A questo punto, diventa interessante la scoperta, da me fatta il 9 aprile scorso presso l’Archivio parrocchiale di San Giorgio, dell’Atto di Matrimonio del Maestro Bernardino Niger, nel primo volume degli “Sponsali”. Tale atto, che non dà adito a molti dubbi sull’attribuzione al Nostro, è appunto datato 1573. Ivi si legge, in una lingua a metà fra il latino e la vulgata dell’epoca:

“Die p. octobris (1573)
fu contracto uno matrimonio infra m(agistro) Bernardino Nigro cum Agatha di Scolaro. Lo cappellano don Vincenzo Casuni, li testimoni don Matteo Petralito e m(agistro) Antonino Di Rosa et mastro Antonino Fichili. Et fu bandizato tri duminichi in la Ecclesia.”

Trovo decisiva e straordinaria la coincidenza dell’anno del matrimonio, con la data a questo punto da tutti ritenuta credibile da tutti gli storici dell’arte contemporanei, quel 1573 che troviamo sia nel pannello di S.Martino, che nell’atto del matrimonio. Si tenga presente che ho preso visione di svariate centinaia di matrimoni dell’epoca, e nessun altro personaggio con tale nome si trova. L’indicazione peraltro della lettera “M” davanti ad un nome, era un fatto percentualmente molto raro, riservato appunto ad importanti e riconosciute “Maestranze”, alla pari della “D” (per Don, Donna), riservato ai religiosi ed ai nobili.
Una riflessione è necessaria comunque sulla età presunta di Bernardino Nigro sia in ordine al matrimonio, che alla esecuzione delle sue opere. Documentazioni d’archivio descrivono che il nostro pittore sia nativo o di Biancavilla o di Caltagirone, ed indicano come data di nascita il 1558, e data di morte il 1590. La data di nascita deve necessariamente considerarsi, a mio parere, frutto di una erronea lettura delle antichissime fonti, e credo sarebbe stato d’accordo il prof. Librando, che considerava il Niger quasi coetaneo del siracusano Gomes (1525-1591), come si legge in saggio pubblicato sul Bollettino dei Beni Culturali e Ambientali della Regione Sicilia, datato 1980. Sarebbe veramente poco saggio credere che l’artista che si reca a Modica a dorso di una mula per dipingere un tale capolavoro del manierismo cinquecentesco nel 1573, e che nello stesso anno prende in moglie la modicana Agata Scolaro, potesse veramente essere un giovanetto di appena 15 anni! E’ veramente strano che lo stesso prof. Librando, consapevole della età, 33 anni, che il Gomes aveva nel 1558 (nel presunto anno di nascita ufficiale del Niger), non trovi audace definirli “quasi coetanei”; la ragione sta nel fatto che Vito Librando conosce la biografia del Gomes, in cui sta scritto che il pittore siracusano col Niger “havia grandissima amicitia e sempri pigliavanu a fari servitiu inzemula”.
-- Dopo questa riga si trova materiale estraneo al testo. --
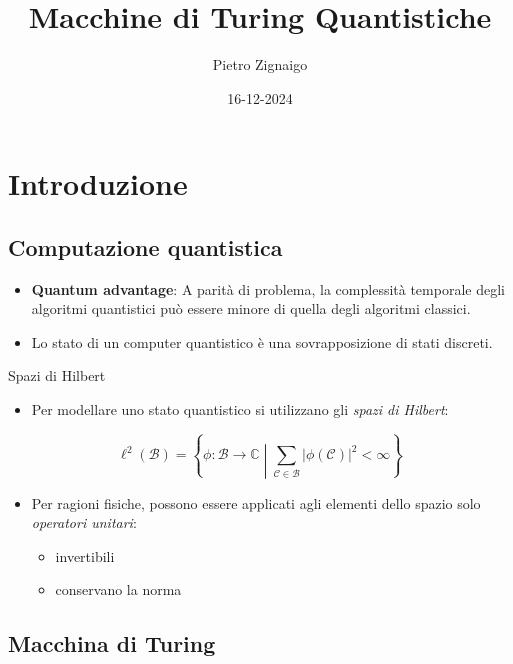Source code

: \documentclass{beamer}
\title
{Macchine di Turing Quantistiche}
\author
{Pietro Zignaigo}
\institute
{Università di Genova}
\date
{16-12-2024}
\def\spacedmiddle#1{\mathrel{}\middle#1\mathrel{}}
\begin{document}
\begin{frame}
	\titlepage
\end{frame}

\begin{frame}
	\tableofcontents
\end{frame}

\section{Introduzione}

\subsection{Computazione quantistica}

\begin{frame}{\subsecname}{}
	\begin{itemize}
		\item \textbf{Quantum advantage}: A parità di problema, la complessità temporale degli algoritmi quantistici può essere minore di quella degli algoritmi classici.
		\item Lo stato di un computer quantistico è una sovrapposizione di stati discreti.
	\end{itemize}
\end{frame}

\begin{frame}{\subsecname}{Spazi di Hilbert}
	\begin{itemize}
		\item Per modellare uno stato quantistico si utilizzano gli \textit{spazi di Hilbert}:
	\end{itemize}
	\[ \ell^{2} \left ( \mathcal{B} \right ) = \left \{ \phi : \mathcal{B} \rightarrow \mathbb{C} \spacedmiddle | \sum_{\mathcal{C} \in \mathcal{B}} \left | \phi \left ( \mathcal{C} \right ) \right |^{2} < \infty \right \}\]
	\begin{itemize}
		\item Per ragioni fisiche, possono essere applicati agli elementi dello spazio solo \textit{operatori unitari}:
		\begin{itemize}
			\item invertibili
			\item conservano la norma
		\end{itemize}
	\end{itemize}
\end{frame}

\subsection{Macchina di Turing}
\end{document}
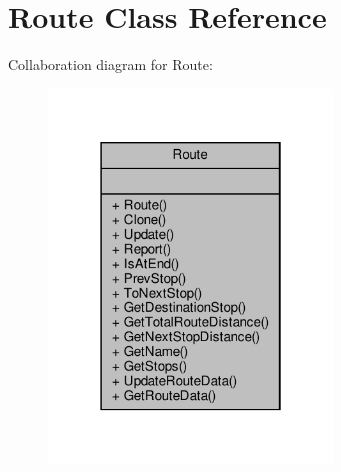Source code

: \hypertarget{classRoute}{}\section{Route Class Reference}
\label{classRoute}


Collaboration diagram for Route\+:
\nopagebreak
\begin{figure}[H]
\begin{center}
\leavevmode
\includegraphics[width=214pt]{classRoute__coll__graph}
\end{center}
\end{figure}
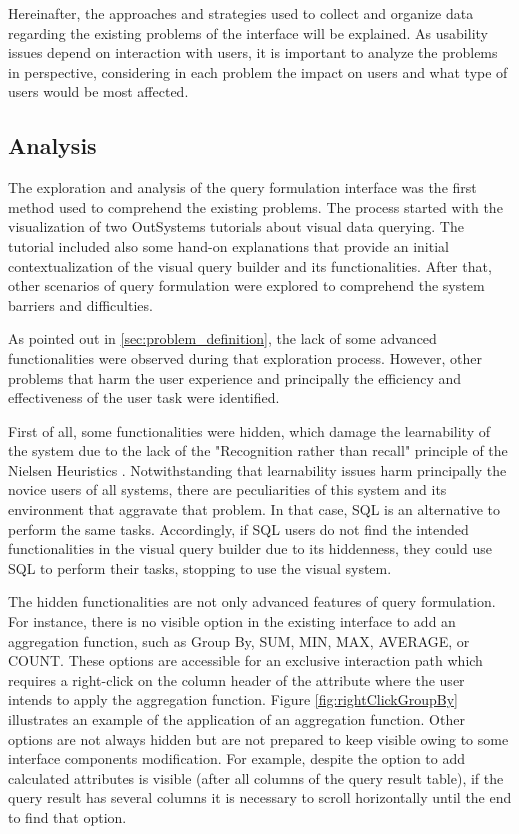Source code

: Hereinafter, the approaches and strategies used to collect and organize data regarding the existing problems of the interface will be explained. As usability issues depend on interaction with users, it is important to analyze the problems in perspective, considering in each problem the impact on users and what type of users would be most affected.

\subsection{Analysis}
\label{subsec:analysis}

The exploration and analysis of the query formulation interface was the first method used to comprehend the existing problems. The process started with the visualization of two OutSystems tutorials \cite{outsystems_tutorial_aggregates_101, outsystems_tutorial_advanced_aggregates} about visual data querying. The tutorial included also some hand-on explanations that provide an initial contextualization of the visual query builder and its functionalities. After that, other scenarios of query formulation were explored to comprehend the system barriers and difficulties.

As pointed out in \ref{sec:problem_definition}, the lack of some advanced functionalities were observed during that exploration process. However, other problems that harm the user experience and principally the efficiency and effectiveness of the user task were identified.

First of all, some functionalities were hidden, which damage the learnability of the system due to the lack of the "Recognition rather than recall" principle of the Nielsen Heuristics \cite{nielsen_heuristics}. Notwithstanding that learnability issues harm principally the novice users of all systems, there are peculiarities of this system and its environment that aggravate that problem. In that case, SQL is an alternative to perform the same tasks. Accordingly, if SQL users do not find the intended functionalities in the visual query builder due to its hiddenness, they could use SQL to perform their tasks, stopping to use the visual system.

The hidden functionalities are not only advanced features of query formulation. For instance, there is no visible option in the existing interface to add an aggregation function, such as Group By, SUM, MIN, MAX, AVERAGE, or COUNT. These options are accessible for an exclusive interaction path which requires a right-click on the column header of the attribute where the user intends to apply the aggregation function. Figure \ref{fig:rightClickGroupBy} illustrates an example of the application of an aggregation function. Other options are not always hidden but are not prepared to keep visible owing to some interface components modification. For example, despite the option to add calculated attributes is visible (after all columns of the query result table), if the query result has several columns it is necessary to scroll horizontally until the end to find that option.

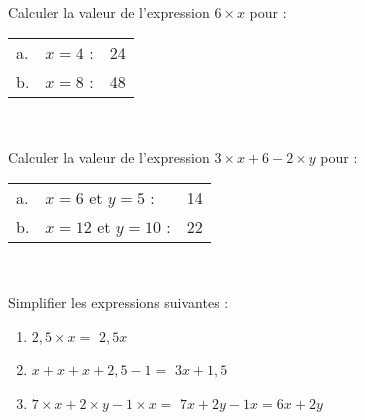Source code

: \documentclass[a4paper,12pt,landscape,twocolumn]{article}
\newcommand{\correction}[1]{{\color{red}#1}}
\begin{document}
{	\begin{exercice}\

		Calculer la valeur de l'expression $6 × x$ pour : \vspace{0.5em}

		\begin{tabular}{llm{4cm}}
			a. & $x = 4$ : & \correction{24} \\
			b. & $x = 8$ : & \correction{48} \\
		\end{tabular}
	\end{exercice}

	\begin{exercice}\

		Calculer la valeur de l'expression $3 × x + 6 - 2 × y$ pour : \vspace{0.5em}

		\begin{tabular}{llm{4cm}}
			a. & $x = 6$ et $y = 5$ :   & \correction{14} \\ 
			b. & $x = 12$ et $y = 10$ : & \correction{22} \\
		\end{tabular}
	\end{exercice}

	\begin{exercice}\

		Simplifier les expressions suivantes : \vspace{0.5em}
		\begin{enumerate}[label=\alph*.]
			\setlength\itemsep{5pt}
			\item $2{,}5 × x = $ \correction{$2{,}5x$}
			\item $x + x + x + 2{,}5 - 1 = $ \correction{$3x + 1{,}5$}
			\item $7 × x + 2 × y  - 1 × x = $ \correction{$7x + 2y - 1x = 6x + 2y$}
		\end{enumerate}
	\end{exercice}
}

\newpage

\setcounter{exercice}{0}
\end{document}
In conclusione, mi sento di poter dire che la data di nascita nota di Bernardino Niger si debba retrodatare di almeno 5/10 anni (facile nella grafia di quasi 5 secoli fa che si possa leggere come 5 o come 8 un 3, e viceversa). Con questo, ci troviamo invece di fronte ad un dato, l’atto di matrimonio, che ci aiuta ad ufficializzare ancor più l’attribuzione del Polittico al Niger, un pittore invero già all’epoca maturo, conoscitore certamente della pittura messinese di fine Quattrocento/inizi Cinquecento ai cui canoni si ispira nello svolgimento dei temi delle tele, che l’artista, Modicano di adozione, firma in giro per la Sicilia orientale, come un “S.Giacomo” del 1574 esposto al Castello Ursino, o il “Martirio di S.Agata” del 1588, nella chiesa di Sant’Agata al carcere, sempre a Catania.
Dunque, come titolava Giorgio Flaccavento in una rivista del 1978 a poche settimane dell’ultimo restauro dell’opera, possiamo gridare orgogliosamente “Un polittico tutto modicano”, frutto delle preziose mani di un grande, e famoso, artista siciliano e modicano del Cinquecento.